- **ASSIGNED TASK**:
Working from the start of the listing, please write out exactly the lines through the one that holds "A csomag automatikusan", both included, and omit all pictures.

- **RECORDS SHOWN**:
* * * * * * *

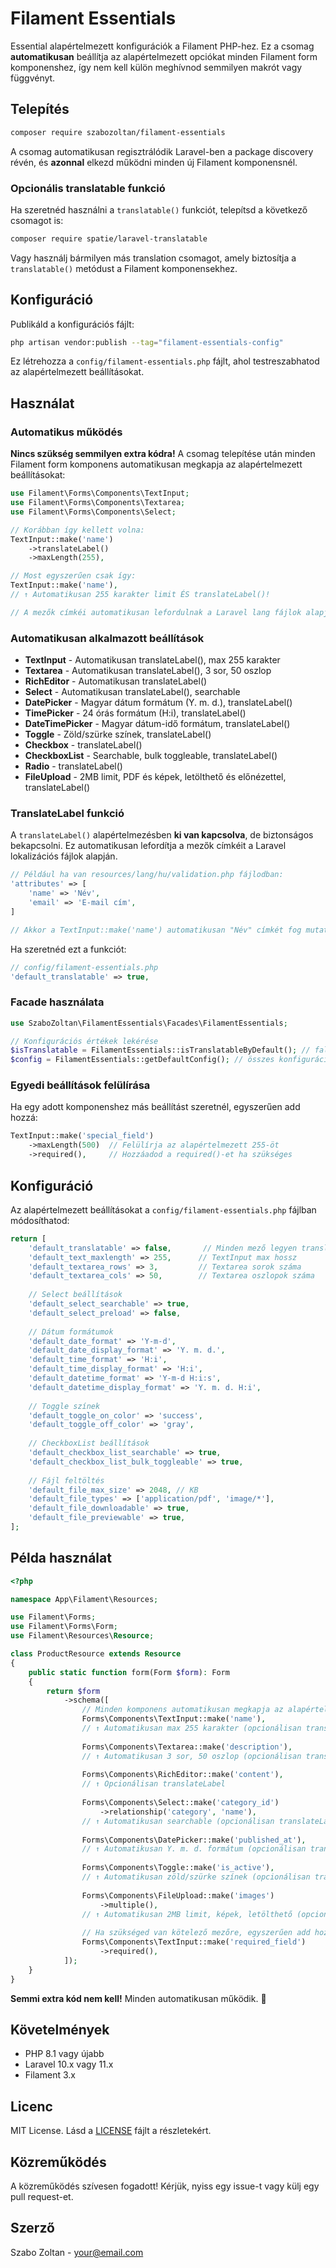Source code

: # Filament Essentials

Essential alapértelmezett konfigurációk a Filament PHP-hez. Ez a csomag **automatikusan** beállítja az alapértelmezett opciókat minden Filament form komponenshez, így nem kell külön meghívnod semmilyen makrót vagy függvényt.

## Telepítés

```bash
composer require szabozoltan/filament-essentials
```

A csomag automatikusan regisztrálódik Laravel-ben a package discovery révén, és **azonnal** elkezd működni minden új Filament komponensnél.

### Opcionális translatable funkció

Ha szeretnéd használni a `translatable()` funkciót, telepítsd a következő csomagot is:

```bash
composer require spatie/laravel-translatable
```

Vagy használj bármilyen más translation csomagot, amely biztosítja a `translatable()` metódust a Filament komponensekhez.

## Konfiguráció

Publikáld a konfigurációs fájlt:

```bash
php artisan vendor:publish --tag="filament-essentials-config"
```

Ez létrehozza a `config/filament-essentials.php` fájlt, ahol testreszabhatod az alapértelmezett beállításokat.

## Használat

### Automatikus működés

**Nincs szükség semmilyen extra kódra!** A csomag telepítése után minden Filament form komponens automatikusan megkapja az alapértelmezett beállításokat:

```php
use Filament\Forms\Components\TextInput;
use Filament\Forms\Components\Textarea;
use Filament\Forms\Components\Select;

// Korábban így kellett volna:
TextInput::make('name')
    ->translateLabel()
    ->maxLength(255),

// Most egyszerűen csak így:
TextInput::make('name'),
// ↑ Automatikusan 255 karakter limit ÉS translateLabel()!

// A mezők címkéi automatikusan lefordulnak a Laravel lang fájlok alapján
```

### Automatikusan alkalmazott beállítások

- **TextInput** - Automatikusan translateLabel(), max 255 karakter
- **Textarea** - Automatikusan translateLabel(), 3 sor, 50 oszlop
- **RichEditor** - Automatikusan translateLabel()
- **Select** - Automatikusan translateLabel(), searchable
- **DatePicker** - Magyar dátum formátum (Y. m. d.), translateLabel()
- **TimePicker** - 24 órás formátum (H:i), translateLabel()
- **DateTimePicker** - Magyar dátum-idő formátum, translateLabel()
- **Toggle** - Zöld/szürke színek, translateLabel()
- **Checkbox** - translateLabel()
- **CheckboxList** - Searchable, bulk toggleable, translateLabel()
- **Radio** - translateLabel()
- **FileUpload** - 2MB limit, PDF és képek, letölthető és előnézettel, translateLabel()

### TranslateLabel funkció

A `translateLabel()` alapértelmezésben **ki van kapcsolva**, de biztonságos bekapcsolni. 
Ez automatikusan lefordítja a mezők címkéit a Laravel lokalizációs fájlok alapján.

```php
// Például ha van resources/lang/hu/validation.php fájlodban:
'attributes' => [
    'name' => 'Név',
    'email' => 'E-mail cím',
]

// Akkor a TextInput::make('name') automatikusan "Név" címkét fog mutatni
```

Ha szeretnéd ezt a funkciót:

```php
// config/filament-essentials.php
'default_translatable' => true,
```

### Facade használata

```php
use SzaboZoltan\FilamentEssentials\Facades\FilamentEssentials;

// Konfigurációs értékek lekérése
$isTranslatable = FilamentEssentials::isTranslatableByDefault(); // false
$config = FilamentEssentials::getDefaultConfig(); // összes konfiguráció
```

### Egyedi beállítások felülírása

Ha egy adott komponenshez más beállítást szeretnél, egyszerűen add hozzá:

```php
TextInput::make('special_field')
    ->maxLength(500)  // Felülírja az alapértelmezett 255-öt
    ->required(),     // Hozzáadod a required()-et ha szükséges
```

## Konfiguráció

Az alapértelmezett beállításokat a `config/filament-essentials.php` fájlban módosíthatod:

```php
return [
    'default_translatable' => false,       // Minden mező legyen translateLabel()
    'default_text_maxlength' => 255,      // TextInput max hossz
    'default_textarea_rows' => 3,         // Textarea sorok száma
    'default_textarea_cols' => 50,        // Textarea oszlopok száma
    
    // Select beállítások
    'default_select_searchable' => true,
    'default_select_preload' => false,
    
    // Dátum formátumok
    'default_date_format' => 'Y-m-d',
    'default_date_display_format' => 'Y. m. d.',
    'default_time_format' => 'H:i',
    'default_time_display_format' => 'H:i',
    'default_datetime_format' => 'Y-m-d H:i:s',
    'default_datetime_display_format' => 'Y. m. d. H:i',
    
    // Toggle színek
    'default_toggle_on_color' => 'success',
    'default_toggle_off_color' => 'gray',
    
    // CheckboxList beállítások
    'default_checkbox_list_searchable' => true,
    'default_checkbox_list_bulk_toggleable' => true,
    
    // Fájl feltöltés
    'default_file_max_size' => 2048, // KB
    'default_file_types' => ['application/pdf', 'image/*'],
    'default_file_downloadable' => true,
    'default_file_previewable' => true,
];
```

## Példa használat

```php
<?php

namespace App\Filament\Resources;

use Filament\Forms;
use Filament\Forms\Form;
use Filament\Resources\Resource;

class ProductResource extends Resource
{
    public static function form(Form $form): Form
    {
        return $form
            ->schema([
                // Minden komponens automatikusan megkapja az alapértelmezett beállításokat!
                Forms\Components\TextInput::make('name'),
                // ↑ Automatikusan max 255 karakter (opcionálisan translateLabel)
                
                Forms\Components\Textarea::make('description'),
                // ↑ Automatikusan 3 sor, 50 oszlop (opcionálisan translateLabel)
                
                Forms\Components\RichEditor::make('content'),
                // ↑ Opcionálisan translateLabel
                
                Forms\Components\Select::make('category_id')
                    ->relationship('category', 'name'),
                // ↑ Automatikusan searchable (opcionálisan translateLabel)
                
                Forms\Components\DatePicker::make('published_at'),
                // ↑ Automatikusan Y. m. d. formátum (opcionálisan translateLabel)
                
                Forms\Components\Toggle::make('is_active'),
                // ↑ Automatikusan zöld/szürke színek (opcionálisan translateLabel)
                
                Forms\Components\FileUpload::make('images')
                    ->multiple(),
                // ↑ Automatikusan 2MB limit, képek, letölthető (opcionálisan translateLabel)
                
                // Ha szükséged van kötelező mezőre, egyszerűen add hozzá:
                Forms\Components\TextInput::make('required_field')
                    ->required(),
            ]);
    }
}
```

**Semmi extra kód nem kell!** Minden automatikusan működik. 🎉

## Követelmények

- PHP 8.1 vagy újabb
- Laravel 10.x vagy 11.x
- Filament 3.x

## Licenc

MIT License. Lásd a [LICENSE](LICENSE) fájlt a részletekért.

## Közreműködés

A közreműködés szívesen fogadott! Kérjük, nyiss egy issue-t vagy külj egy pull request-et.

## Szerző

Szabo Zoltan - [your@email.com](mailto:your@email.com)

* * * * * * *

- **EXPECTED OUTPUT**:
Source code

: # Filament Essentials

Essential alapértelmezett konfigurációk a Filament PHP-hez. Ez a csomag **automatikusan** beállítja az alapértelmezett opciókat minden Filament form komponenshez, így nem kell külön meghívnod semmilyen makrót vagy függvényt.

## Telepítés

```bash
composer require szabozoltan/filament-essentials
```

A csomag automatikusan regisztrálódik Laravel-ben a package discovery révén, és **azonnal** elkezd működni minden új Filament komponensnél.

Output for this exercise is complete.